The data you’ve gathered from scouring relevant forums is actionable, so apply it to your marketing strategies to better reach and engage your audience. These are just a few channels you can integrate your insights into:

  • Email marketing: A better understanding of what your audience is asking at each stage of the funnel will help you create more engaging email marketing programs. Tweak and personalize the content in your automated email campaigns to address specific questions or misunderstandings that are relevant to your audience’s needs and buying stage.
  • Content marketing: A list of real questions and common misunderstandings is a great resource for planning yourcontent marketing plan around. You can also reach out to new influencers you discovered for features or interviews.
  • SEO and PPC: These will be closely tied to your content marketing efforts, but pay special attention to recurring words and phrases that your audience uses. Then, use them strategically in your ads and throughout your content to attract organic and paid clicks you’ve been missing.
  • Social marketing: In addition to promoting all the new content ideas you’ve developed, use your social marketingplatforms to influence brand image in light of new insights about your audience’s opinion of your brand and your competitors. What can you magnify and own, and what might need correcting?

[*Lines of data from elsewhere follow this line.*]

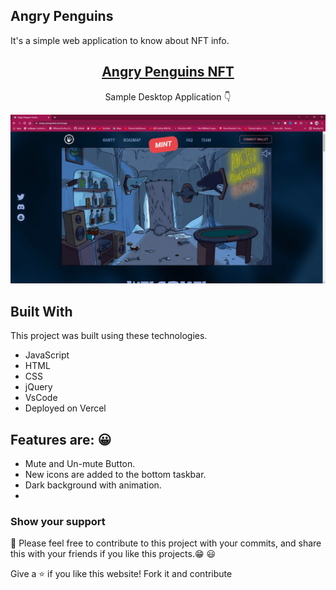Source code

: ## Angry Penguins

It's a simple web application to know about NFT info.

<h2 align="center">
  <a href="https://angry-penguines.vercel.app/" target="_blank">Angry Penguins NFT</a>
</h2>

<p align="center">
  Sample Desktop Application 👇
</p>

<p align="center">
<img src="./assests/images/landing-page.png">
</p>

## Built With

This project was built using these technologies.

- JavaScript
- HTML
- CSS
- jQuery
- VsCode
- Deployed on Vercel

## Features are: 😀

- Mute and Un-mute Button.
- New icons are added to the bottom taskbar.
- Dark background with animation.
-

### Show your support

📌 Please feel free to contribute to this project with your commits, and share this with your friends if you like this projects.😁 😃

Give a ⭐ if you like this website! Fork it and contribute
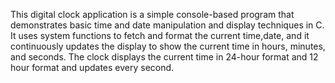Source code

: This digital clock application is a simple console-based program that demonstrates basic time and date manipulation and display techniques in C. It uses system functions to fetch and format the current time,date, and it continuously updates the display to show the current time in hours, minutes, and seconds. The clock displays the current time in  24-hour format and 12 hour format and updates every second.
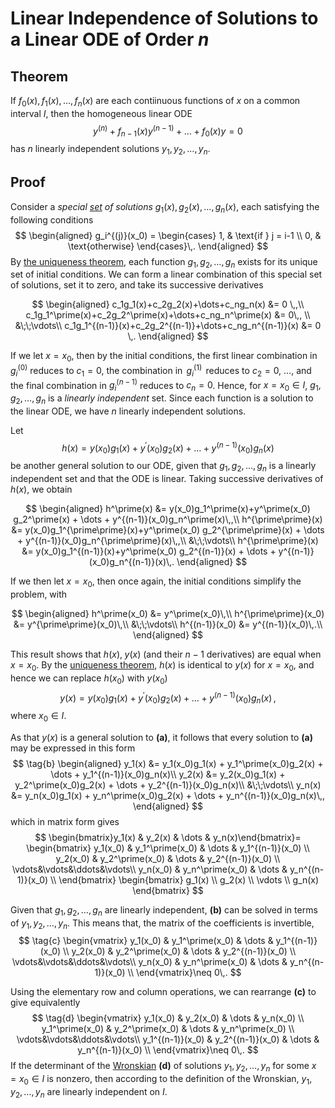 # Linear Independence of Solutions to a Linear ODE of Order $n$
## Theorem
If $f_0(x),\,f_1(x),\,\dots,\,f_n(x)$ are each contiinuous functions of $x$ on a common interval $I$, then the homogeneous linear ODE
$$
\tag{a}
     y^{(n)} + f_{n-1}(x)y^{(n-1)} + \dots + f_0(x)y=0
$$
has $n$ linearly independent solutions $y_1,\,y_2,\,\dots,\,y_n$.

## Proof
Consider a _special [set](../set.md) of solutions_ $g_1(x),\,g_2(x),\,\dots,\,g_n(x)$, each satisfying the following conditions
$$
\begin{aligned}
    g_i^{(j)}(x_0) = \begin{cases}
                        1, & \text{if } j = i-1 \\
                        0,               & \text{otherwise}
                    \end{cases}\,.
\end{aligned}
$$
By [the uniqueness theorem](n-order-existence-theorem.md#Existence-and-Uniqueness-Theorem-for-a-Linear-ODE-of-Order-%24n%24), each function $g_1,\,g_2,\,\dots,\,g_n$ exists for its unique set of initial conditions. We can form a linear combination of this special set of solutions, set it to zero, and take its successive derivatives
    
<!-- todo move from g_1 -> g_n to g_0 -> g_{n-1} -->
    
$$
\begin{aligned}
c_1g_1(x)+c_2g_2(x)+\dots+c_ng_n(x) &= 0 \,,\\
c_1g_1^\prime(x)+c_2g_2^\prime(x)+\dots+c_ng_n^\prime(x) &= 0\,, \\
&\;\;\vdots\\
c_1g_1^{(n-1)}(x)+c_2g_2^{(n-1)}+\dots+c_ng_n^{(n-1)}(x) &= 0 \,.
\end{aligned}
$$

If we let $x=x_0$, then by the initial conditions, the first linear combination in $g_i^{(0)}$ reduces to $c_1=0$, the combination in $\,g_i^{(1)}\,$ reduces to $c_2=0$, $\dots$, and the final combination in $g_i^{(n-1)}$ reduces to $c_n=0$. Hence, for $x=x_0\in I$, $g_1,\,g_2,\,\dots,\,g_n$ is a _linearly independent_ set. Since each function is a solution to the linear ODE, we have $n$ linearly independent solutions.

Let
$$
    h(x) = y(x_0)g_1(x) + y^\prime(x_0)g_2(x) + \dots + y^{(n-1)}(x_0)g_n(x)
$$
be another general solution to our ODE, given that $g_1,\,g_2,\,\dots,\,g_n$ is a linearly independent set and that the ODE is linear. Taking successive derivatives of $h(x)$, we obtain

$$
\begin{aligned}
h^\prime(x) &= y(x_0)g_1^\prime(x)+y^\prime(x_0) g_2^\prime(x) + \dots + y^{(n-1)}(x_0)g_n^\prime(x)\,,\\
h^{\prime\prime}(x) &= y(x_0)g_1^{\prime\prime}(x)+y^\prime(x_0) g_2^{\prime\prime}(x) + \dots + y^{(n-1)}(x_0)g_n^{\prime\prime}(x)\,,\\
&\;\;\vdots\\
h^{\prime\prime}(x) &= y(x_0)g_1^{(n-1)}(x)+y^\prime(x_0) g_2^{(n-1)}(x) + \dots + y^{(n-1)}(x_0)g_n^{(n-1)}(x)\,.
\end{aligned}
$$
    
If we then let $x=x_0$, then once again, the initial conditions simplify the problem, with 

$$
\begin{aligned}
    h^\prime(x_0) &= y^\prime(x_0)\,\\
    h^{\prime\prime}(x_0) &= y^{\prime\prime}(x_0)\,\\
    &\;\;\vdots\\
    h^{(n-1)}(x_0) &= y^{(n-1)}(x_0)\,.\\
\end{aligned}
$$

This result shows that $h(x),\;y(x)$ (and their $n-1$ derivatives) are equal when $x=x_0$. By the [uniqueness theorem](n-order-existence-theorem.md#Existence-and-Uniqueness-Theorem-for-a-Linear-ODE-of-order-%24n%24), $h(x)$ is identical to $y(x)$ for $x=x_0$, and hence we can replace $h(x_0)$ with $y(x_0)$
$$
y(x) = y(x_0)g_1(x) + y^\prime(x_0)g_2(x) + \dots + y^{(n-1)}(x_0)g_n(x)\,,
$$
where $x_0\in I$.
    
As that $y(x)$ is a general solution to **(a)**, it follows that every solution to **(a)** may be expressed in this form
$$
\tag{b}
\begin{aligned}
y_1(x) &= y_1(x_0)g_1(x) + y_1^\prime(x_0)g_2(x) + \dots + y_1^{(n-1)}(x_0)g_n(x)\\
y_2(x) &= y_2(x_0)g_1(x) + y_2^\prime(x_0)g_2(x) + \dots + y_2^{(n-1)}(x_0)g_n(x)\\
&\;\;\vdots\\
y_n(x) &= y_n(x_0)g_1(x) + y_n^\prime(x_0)g_2(x) + \dots + y_n^{(n-1)}(x_0)g_n(x)\,,
\end{aligned}
$$
which in matrix form gives
$$
\begin{bmatrix}y_1(x) & y_2(x) & \dots & y_n(x)\end{bmatrix}=
\begin{bmatrix}
y_1(x_0) & y_1^\prime(x_0) & \dots & y_1^{(n-1)}(x_0) \\
y_2(x_0) & y_2^\prime(x_0) & \dots & y_2^{(n-1)}(x_0) \\
\vdots&\vdots&\ddots&\vdots\\
y_n(x_0) & y_n^\prime(x_0) & \dots & y_n^{(n-1)}(x_0) \\
\end{bmatrix}
\begin{bmatrix}
g_1(x) \\ g_2(x) \\ \vdots \\ g_n(x)
\end{bmatrix}
$$

Given that $g_1,\,g_2,\,\dots,\,g_n$ are linearly independent, **(b)** can be solved in terms of $y_1,\,y_2,\,\dots,\,y_n$. This means that, the matrix of the coefficients is invertible,
$$
\tag{c}
\begin{vmatrix}
y_1(x_0) & y_1^\prime(x_0) & \dots & y_1^{(n-1)}(x_0) \\
y_2(x_0) & y_2^\prime(x_0) & \dots & y_2^{(n-1)}(x_0) \\
\vdots&\vdots&\ddots&\vdots\\
y_n(x_0) & y_n^\prime(x_0) & \dots & y_n^{(n-1)}(x_0) \\
\end{vmatrix}\neq 0\,.
$$
    
Using the elementary row and column operations, we can rearrange **(c)** to give equivalently
$$
\tag{d}
\begin{vmatrix}
y_1(x_0) & y_2(x_0) & \dots & y_n(x_0) \\
y_1^\prime(x_0) & y_2^\prime(x_0) & \dots & y_n^\prime(x_0) \\
\vdots&\vdots&\ddots&\vdots\\
y_1^{(n-1)}(x_0) & y_2^{(n-1)}(x_0) & \dots &  y_n^{(n-1)}(x_0) \\
\end{vmatrix}\neq 0\,.
$$
If the determinant of the [Wronskian](wronskian.md) **(d)** of solutions $y_1,\,y_2,\,\dots,\,y_n$ for some $x=x_0\in I$ is nonzero, then according to the definition of the Wronskian, $y_1,\,y_2,\,\dots,\,y_n$ are linearly independent on $I$.
<!-- p 787 -->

You also may need to update your buyer personas in light of some of this new information. Are your customers really who you thought they were? You might be surprised. Make sure to update those profiles so you’re targeting your audience better moving forward. And don’t forget to share your new insights with the rest of your team like sales and customer service. All of your marketing, throughout the entire customer lifecycle, can all be improved by a better understanding of your target audience.

Learn More About Your Audience Today

Community forums are an often-neglected gold mine of data and audience insight. Too many marketers struggle to create effective marketing personas or create content and ad campaigns that really connect from scratch, when the insights we need are right at our fingertips. The best part is that you don’t need to clear your calendar to get started. Just choose one forum that fits your audience, do a quick search, and see what you discover. The possibilities are endless.